Summa summarum ist es schon erstaunlich, wie Gesundheitsministerin Ulla Schmidt nun alle Beteiligten im Gesundheitswesen mit Nullrunden und Nullsummenspielchen knebelt und fesselt. Hier ist kein freiheitliches Gesundheitswesen mehr gewollt, sondern der knallharte Weg in eine Staatsmedizin.
Natürlich ist es mehr als angebracht, massiv Kritik zu üben.
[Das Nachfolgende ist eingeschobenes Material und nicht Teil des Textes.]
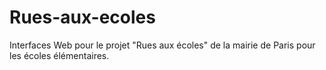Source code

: # Rues-aux-ecoles
Interfaces Web pour le projet "Rues aux écoles" de la mairie de Paris pour les écoles élémentaires.
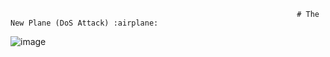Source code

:                                                                     # The New Plane (DoS Attack) :airplane: 

![image](https://github.com/Dragonit3/The-New-Plane/assets/123481273/a9072072-9ff7-46cf-a19a-3440f3463581)






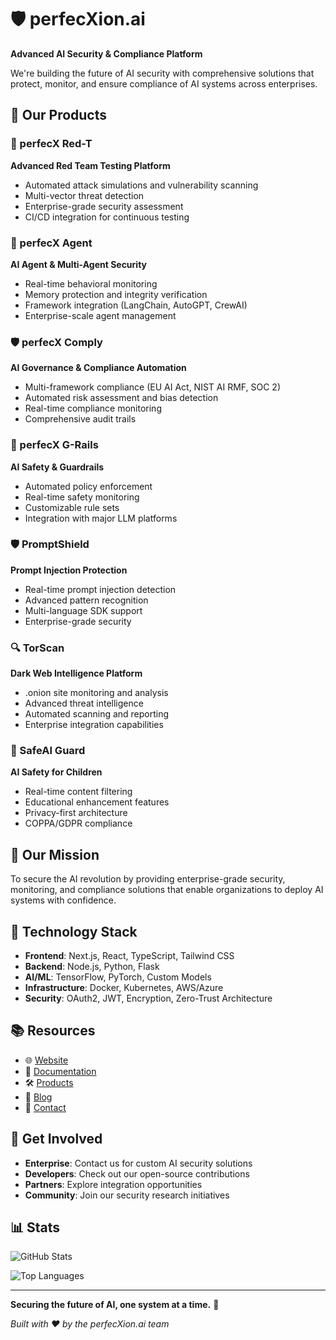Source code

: # 🛡️ perfecXion.ai

**Advanced AI Security & Compliance Platform**

We're building the future of AI security with comprehensive solutions that protect, monitor, and ensure compliance of AI systems across enterprises.

## 🚀 Our Products

### 🔴 perfecX Red-T
**Advanced Red Team Testing Platform**
- Automated attack simulations and vulnerability scanning
- Multi-vector threat detection
- Enterprise-grade security assessment
- CI/CD integration for continuous testing

### 🤖 perfecX Agent  
**AI Agent & Multi-Agent Security**
- Real-time behavioral monitoring
- Memory protection and integrity verification
- Framework integration (LangChain, AutoGPT, CrewAI)
- Enterprise-scale agent management

### 🛡️ perfecX Comply
**AI Governance & Compliance Automation**
- Multi-framework compliance (EU AI Act, NIST AI RMF, SOC 2)
- Automated risk assessment and bias detection
- Real-time compliance monitoring
- Comprehensive audit trails

### 🚦 perfecX G-Rails
**AI Safety & Guardrails**
- Automated policy enforcement
- Real-time safety monitoring
- Customizable rule sets
- Integration with major LLM platforms

### 🛡️ PromptShield
**Prompt Injection Protection**
- Real-time prompt injection detection
- Advanced pattern recognition
- Multi-language SDK support
- Enterprise-grade security

### 🔍 TorScan
**Dark Web Intelligence Platform**
- .onion site monitoring and analysis
- Advanced threat intelligence
- Automated scanning and reporting
- Enterprise integration capabilities

### 🧒 SafeAI Guard
**AI Safety for Children**
- Real-time content filtering
- Educational enhancement features
- Privacy-first architecture
- COPPA/GDPR compliance

## 🎯 Our Mission

To secure the AI revolution by providing enterprise-grade security, monitoring, and compliance solutions that enable organizations to deploy AI systems with confidence.

## 🔧 Technology Stack

- **Frontend**: Next.js, React, TypeScript, Tailwind CSS
- **Backend**: Node.js, Python, Flask
- **AI/ML**: TensorFlow, PyTorch, Custom Models
- **Infrastructure**: Docker, Kubernetes, AWS/Azure
- **Security**: OAuth2, JWT, Encryption, Zero-Trust Architecture

## 📚 Resources

- 🌐 [Website](https://perfecxion.ai)
- 📖 [Documentation](https://perfecxion.ai/docs)
- 🛠️ [Products](https://perfecxion.ai/products)
- 📝 [Blog](https://perfecxion.ai/blog)
- 📧 [Contact](https://perfecxion.ai/contact)

## 🤝 Get Involved

- **Enterprise**: Contact us for custom AI security solutions
- **Developers**: Check out our open-source contributions
- **Partners**: Explore integration opportunities
- **Community**: Join our security research initiatives

## 📊 Stats

![GitHub Stats](https://github-readme-stats.vercel.app/api?username=perfecxion-ai&show_icons=true&theme=radical)

![Top Languages](https://github-readme-stats.vercel.app/api/top-langs/?username=perfecxion-ai&layout=compact&theme=radical)

---

**Securing the future of AI, one system at a time.** 🚀

*Built with ❤️ by the perfecXion.ai team* 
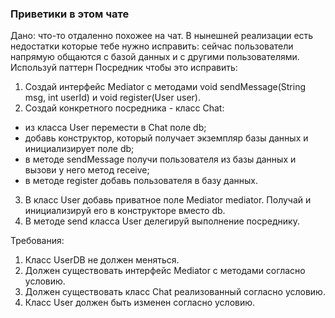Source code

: 
### Приветики в этом чате

Дано: что-то отдаленно похожее на чат.
В нынешней реализации есть недостатки которые тебе нужно исправить:
сейчас пользователи напрямую общаются с базой данных и с другими пользователями.
Используй паттерн Посредник чтобы это исправить:
1. Создай интерфейс Mediator с методами void sendMessage(String msg, int userId) и void register(User user).
2. Создай конкретного посредника - класс Chat:
- из класса User перемести в Chat поле db;
- добавь конструктор, который получает экземпляр базы данных и инициализирует поле db;
- в методе sendMessage получи пользователя из базы данных и вызови у него метод receive;
- в методе register добавь пользователя в базу данных.
3. В класс User добавь приватное поле Mediator mediator. Получай и инициализируй его в конструкторе вместо db.
4. В методе send класса User делегируй выполнение посреднику.


Требования:
1.	Класс UserDB не должен меняться.
2.	Должен существовать интерфейс Mediator с методами согласно условию.
3.	Должен существовать класс Chat реализованный согласно условию.
4.	Класс User должен быть изменен согласно условию.


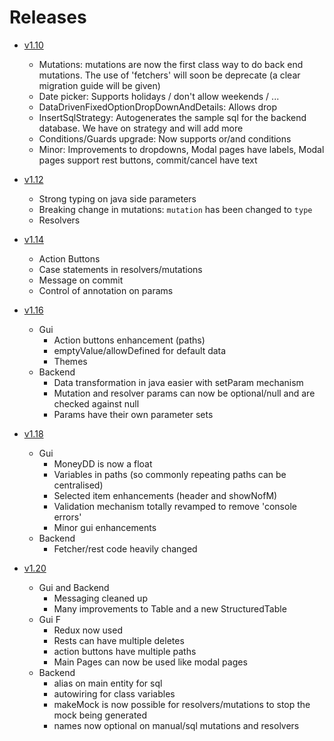 # Releases

* [v1.10](/releaseNotes/v1.10.md)
  * Mutations: mutations are now the first class way to do back end mutations. The use of 'fetchers' will soon be deprecate (a clear migration guide will be given)
  * Date picker: Supports holidays / don't allow weekends / ...
  * DataDrivenFixedOptionDropDownAndDetails: Allows drop
  * InsertSqlStrategy: Autogenerates the sample sql for the backend database. We have on strategy and will add more 
  * Conditions/Guards upgrade: Now supports or/and conditions
  * Minor: Improvements to dropdowns, Modal pages have labels, Modal pages support rest buttons, commit/cancel have text

* [v1.12](/releaseNotes/v1.12.md)
  * Strong typing on java side parameters
  * Breaking change in mutations: `mutation` has been changed to `type`
  * Resolvers

* [v1.14](/releaseNotes/v1.14.md)
  * Action Buttons
  * Case statements in resolvers/mutations
  * Message on commit
  * Control of annotation on params

* [v1.16](/releaseNotes/v1.16.md)
  * Gui
    * Action buttons enhancement (paths)
    * emptyValue/allowDefined for default data
    * Themes
  * Backend
    * Data transformation in java easier with setParam mechanism
    * Mutation and resolver params can now be optional/null and are checked against null
    * Params have their own parameter sets

* [v1.18](/releaseNotes/v1.18.md)
  * Gui
    * MoneyDD is now a float
    * Variables in paths (so commonly repeating paths can be centralised)
    * Selected item enhancements (header and showNofM)
    * Validation mechanism totally revamped to remove 'console errors'
    * Minor gui enhancements
  * Backend
    * Fetcher/rest code heavily changed

* [v1.20](/releaseNotes/v1.20.md)
  * Gui and Backend
    * Messaging cleaned up 
    * Many improvements to Table and a new StructuredTable
  * Gui F
    * Redux now used
    * Rests  can have multiple deletes
    * action buttons have multiple paths
    * Main Pages can now be used like modal pages
  * Backend
    * alias on main entity for sql
    * autowiring for class variables
    * makeMock is now possible for resolvers/mutations to stop the mock being generated 
    * names now optional on manual/sql mutations and resolvers
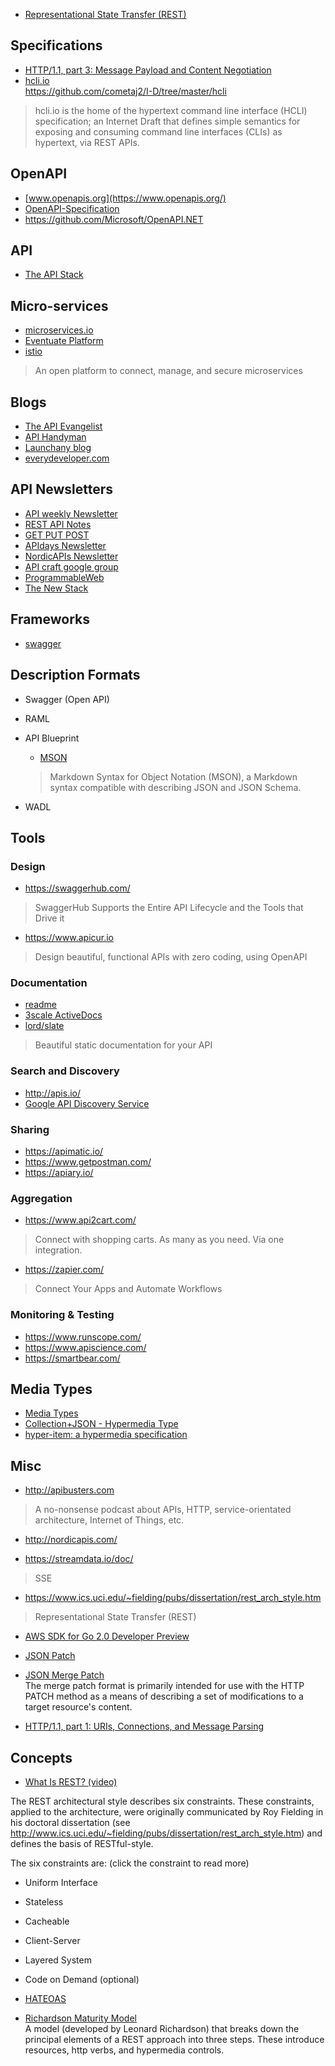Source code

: - [Representational State Transfer (REST)](http://www.ics.uci.edu/~fielding/pubs/dissertation/rest_arch_style.htm)


## Specifications
- [HTTP/1.1, part 3: Message Payload and Content Negotiation](https://tools.ietf.org/html/draft-ietf-httpbis-p3-payload-20)  
- [hcli.io](http://hcli.io)  
https://github.com/cometaj2/I-D/tree/master/hcli
> hcli.io is the home of the hypertext command line interface (HCLI) specification; an Internet Draft that defines simple semantics for exposing and consuming command line interfaces (CLIs) as hypertext, via REST APIs.

## OpenAPI
- [www.openapis.org](https://www.openapis.org/)
- [OpenAPI-Specification](https://github.com/OAI/OpenAPI-Specification)
- https://github.com/Microsoft/OpenAPI.NET


## API
- [The API Stack](http://theapistack.com/)


## Micro-services
- [microservices.io](http://microservices.io/index.html)
- [Eventuate Platform](http://eventuate.io/)
- [istio](https://istio.io/)  
>An open platform to connect, manage, and secure microservices


## Blogs
- [The API Evangelist](https://apievangelist.com/)
- [API Handyman](https://apihandyman.io/)
- [Launchany blog ](http://launchany.com/articles/)
- [everydeveloper.com](http://everydeveloper.com)


## API Newsletters
- [API weekly Newsletter](http://launchany.com/subscribe/)
- [REST API Notes](https://tinyletter.com/RESTAPINotes)
- [GET PUT POST](https://tinyletter.com/getputpost)
- [APIdays Newsletter](http://global.apidays.io/)
- [NordicAPIs Newsletter ](http://nordicapis.com/newsletter/)
- [API craft google group](https://groups.google.com/forum/#!forum/api-craft)
- [ProgrammableWeb](http://www.programmableweb.com/)
- [The New Stack](http://thenewstack.io/)


## Frameworks
- [swagger](http://swagger.io/)


## Description Formats
- Swagger (Open API)
- RAML
- API Blueprint
  - [MSON](https://github.com/apiaryio/mson)
  > Markdown Syntax for Object Notation (MSON), a Markdown syntax compatible with describing JSON and JSON Schema.

- WADL


## Tools
### Design
- https://swaggerhub.com/
> SwaggerHub Supports the Entire API Lifecycle and the Tools that Drive it

- https://www.apicur.io
> Design beautiful, functional APIs with zero coding, using OpenAPI


### Documentation
- [readme](https://readme.io/)
- [3scale ActiveDocs](https://www.3scale.net/api-management/interactive-api-documentation/)
- [lord/slate](https://github.com/lord/slate)
> Beautiful static documentation for your API

### Search and Discovery
- http://apis.io/
- [Google API Discovery Service](https://developers.google.com/discovery/)

### Sharing
- https://apimatic.io/
- https://www.getpostman.com/
- https://apiary.io/

### Aggregation
- https://www.api2cart.com/
> Connect with shopping carts. As many as you need. Via one integration.
- https://zapier.com/
> Connect Your Apps and Automate Workflows

### Monitoring & Testing
- https://www.runscope.com/
- https://www.apiscience.com/
- https://smartbear.com/


## Media Types
- [Media Types](http://amundsen.com/media-types/)
- [Collection+JSON - Hypermedia Type](http://amundsen.com/media-types/collection/)
- [hyper-item: a hypermedia specification](https://github.com/mdemuth/hyper-item)


## Misc
- http://apibusters.com
> A no-nonsense podcast about APIs, HTTP, service-orientated architecture, Internet of Things, etc.

- http://nordicapis.com/

- https://streamdata.io/doc/
>SSE

- https://www.ics.uci.edu/~fielding/pubs/dissertation/rest_arch_style.htm
> Representational State Transfer (REST)

- [AWS SDK for Go 2.0 Developer Preview](https://aws.amazon.com/blogs/developer/aws-sdk-for-go-2-0-developer-preview/?sc_channel=sm&sc_campaign=Developer_Blog&sc_publisher=TWITTER&sc_country=Global&sc_geo=GLOBAL&sc_outcome=awareness&trk=_TWITTER&sc_content=blog&linkId=46195064)

- [JSON Patch](https://tools.ietf.org/html/draft-ietf-appsawg-json-patch-10)  
- [JSON Merge Patch](https://tools.ietf.org/html/rfc7386)  
The merge patch format is primarily intended for use with the HTTP PATCH method as a means of describing a set of modifications to a target resource's content.  


- [HTTP/1.1, part 1: URIs, Connections, and Message Parsing](https://tools.ietf.org/html/draft-ietf-httpbis-p1-messaging-16#page-43)

## Concepts
- [What Is REST? (video)](http://www.restapitutorial.com/lessons/whatisrest.html)  

The REST architectural style describes six constraints. These constraints, applied to the architecture, were originally communicated by Roy Fielding in his doctoral dissertation (see http://www.ics.uci.edu/~fielding/pubs/dissertation/rest_arch_style.htm) and defines the basis of RESTful-style.

The six constraints are: (click the constraint to read more)
  - Uniform Interface
  - Stateless
  - Cacheable
  - Client-Server
  - Layered System
  - Code on Demand (optional)

- [HATEOAS](https://en.wikipedia.org/wiki/HATEOAS)
- [Richardson Maturity Model](https://www.martinfowler.com/articles/richardsonMaturityModel.html)  
A model (developed by Leonard Richardson) that breaks down the principal elements of a REST approach into three steps. These introduce resources, http verbs, and hypermedia controls.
Für unseren Berufsstand ist jedoch genauso wichtig, mit klugen Strategien vorzugehen und uns zu wappnen für den Zeitpunkt, wenn liberalere Strukturen, auch im Hinblick auf die Entwicklungen in Europa, letztendlich nicht mehr aufzuhalten sein werden. Mit einer ausschließlich auf Konfrontation fixierten Rechthaberei werden wir unserem Ziel, einem liberalisierten Gesundheitsmarkt, keinen Nanometer näherkommen. Wir müssen nicht nur reden, sondern auch handeln.
Dazu bedarf es – trotz unseres Widerstandes gegen die derzeitige Gesundheitspolitik – einer permanenten Dialogbereitschaft auf Basis unserer fachlichen Kompetenz sowie unserer konstruktiven Vorschläge für einen Umbau des Systems.
Die diesjährige Bundesversammlung der Bundeszahnärztekammer hat dazu wichtige Weichen gestellt und Impulse aufgezeigt. Es hat sich bewährt, dass die BZÄK seinerzeit namhafte Wissenschaftler in Form des „Consiliums“ als Politikberater mit ins Boot geholt hat. Mit ihrem Sachverstand tragen sie dazu bei, dass der Berufsstand in allen ihn betreffenden Fragen mit Kompetenz und Fachlichkeit ausgestattet wird, um glaubhaft in der Öffentlichkeit für die zahnärztlichen Belange einzutreten.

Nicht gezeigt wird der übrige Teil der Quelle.